Open Education Resources are resources that are free to use for teachers, in ways specified by the creator under their copyright license. There are 5 R's that describe the ways these resources can be and manipulated: retain (keeping copies), reuse (use in a teaching setting), revise (word the content), remix (add content to it), and redistribute (share copies with others). One website I found for music ed resources features links to free books, lesson plans, courses, and other things, as well as the same for other subjects. The website even has information about Creative Commons Licenses, as well as their own at the bottom of the page, which says I can share and adapt their content with proper attribution.
https://oer.bmcc.cuny.edu/academic-subjects/music/
I have not started working on the next presentation assignment, because of course I haven't, however I did do the first one. It took me longer than I thought it would, and once I started working on it I got overzealous and had to cut back on all the things I wanted to put in the presentation. I realized that presentations could potentially be a great way to help facilitate learning in the music classroom as I was making the presentation. I think it could be great for writing group warm-ups or sight reading, and putting it on the board each day.
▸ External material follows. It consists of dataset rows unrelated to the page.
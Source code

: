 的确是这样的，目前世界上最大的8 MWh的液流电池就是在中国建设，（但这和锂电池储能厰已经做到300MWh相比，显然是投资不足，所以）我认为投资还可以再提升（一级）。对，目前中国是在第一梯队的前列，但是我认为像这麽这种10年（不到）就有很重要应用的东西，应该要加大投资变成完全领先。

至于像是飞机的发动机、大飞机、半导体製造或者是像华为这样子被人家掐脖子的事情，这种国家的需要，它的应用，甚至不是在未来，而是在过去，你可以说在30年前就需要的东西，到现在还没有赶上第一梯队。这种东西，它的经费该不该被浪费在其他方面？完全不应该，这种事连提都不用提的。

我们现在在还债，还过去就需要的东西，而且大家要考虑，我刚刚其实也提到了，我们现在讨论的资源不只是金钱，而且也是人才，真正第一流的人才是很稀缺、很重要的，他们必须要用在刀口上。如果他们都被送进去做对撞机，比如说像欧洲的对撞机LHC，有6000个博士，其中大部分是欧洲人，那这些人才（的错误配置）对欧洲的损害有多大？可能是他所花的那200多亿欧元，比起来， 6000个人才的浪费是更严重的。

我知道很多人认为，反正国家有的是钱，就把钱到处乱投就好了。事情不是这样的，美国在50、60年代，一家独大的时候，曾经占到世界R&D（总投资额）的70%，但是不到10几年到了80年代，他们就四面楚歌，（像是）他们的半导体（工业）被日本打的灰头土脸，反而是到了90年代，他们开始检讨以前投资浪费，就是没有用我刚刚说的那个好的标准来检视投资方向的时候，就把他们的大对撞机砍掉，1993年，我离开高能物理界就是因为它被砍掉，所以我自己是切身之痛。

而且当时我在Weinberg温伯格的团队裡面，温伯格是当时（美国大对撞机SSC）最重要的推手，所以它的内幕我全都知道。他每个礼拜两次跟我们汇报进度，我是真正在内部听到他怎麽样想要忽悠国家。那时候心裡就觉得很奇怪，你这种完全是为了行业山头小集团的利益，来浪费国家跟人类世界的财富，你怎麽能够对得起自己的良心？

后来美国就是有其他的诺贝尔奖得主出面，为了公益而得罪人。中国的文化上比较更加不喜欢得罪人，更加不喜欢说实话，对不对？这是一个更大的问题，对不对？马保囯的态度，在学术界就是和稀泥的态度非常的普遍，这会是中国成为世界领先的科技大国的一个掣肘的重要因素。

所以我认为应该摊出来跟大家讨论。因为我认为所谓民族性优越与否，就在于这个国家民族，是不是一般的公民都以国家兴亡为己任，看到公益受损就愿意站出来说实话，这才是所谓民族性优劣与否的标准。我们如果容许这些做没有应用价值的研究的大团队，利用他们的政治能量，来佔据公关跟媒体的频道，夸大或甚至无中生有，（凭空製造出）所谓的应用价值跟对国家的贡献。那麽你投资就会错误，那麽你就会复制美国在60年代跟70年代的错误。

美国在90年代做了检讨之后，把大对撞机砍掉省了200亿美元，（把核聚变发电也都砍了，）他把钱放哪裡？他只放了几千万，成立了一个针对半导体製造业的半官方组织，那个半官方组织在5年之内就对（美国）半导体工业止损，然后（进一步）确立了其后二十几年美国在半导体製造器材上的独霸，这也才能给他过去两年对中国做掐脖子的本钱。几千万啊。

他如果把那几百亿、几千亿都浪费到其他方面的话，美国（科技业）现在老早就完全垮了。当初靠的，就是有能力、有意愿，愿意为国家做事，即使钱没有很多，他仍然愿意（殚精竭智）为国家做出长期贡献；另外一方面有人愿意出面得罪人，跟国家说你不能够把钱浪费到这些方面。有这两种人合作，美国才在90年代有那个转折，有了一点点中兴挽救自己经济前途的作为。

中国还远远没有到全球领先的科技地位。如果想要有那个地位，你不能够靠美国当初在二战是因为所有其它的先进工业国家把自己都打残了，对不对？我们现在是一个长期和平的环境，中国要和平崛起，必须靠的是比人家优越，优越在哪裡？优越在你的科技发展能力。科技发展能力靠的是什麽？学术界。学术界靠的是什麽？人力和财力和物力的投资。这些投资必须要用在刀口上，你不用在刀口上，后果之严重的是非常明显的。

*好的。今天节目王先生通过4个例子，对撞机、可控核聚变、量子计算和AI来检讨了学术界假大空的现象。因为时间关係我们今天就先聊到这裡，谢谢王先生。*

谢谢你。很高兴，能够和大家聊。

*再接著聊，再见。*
Presentations in the band classroom are rare, so it could be a good way to get some different engagement with the students. It could also be a good way to have my own information that I need to share on something they can look at and is organized, rather than me spewing important information at them and hoping they are still paying attention and remembering what I'm saying. I like the audio feature as well, it could be a good way to supplement learning and for students to go back and listen to what I said if I record it in advance.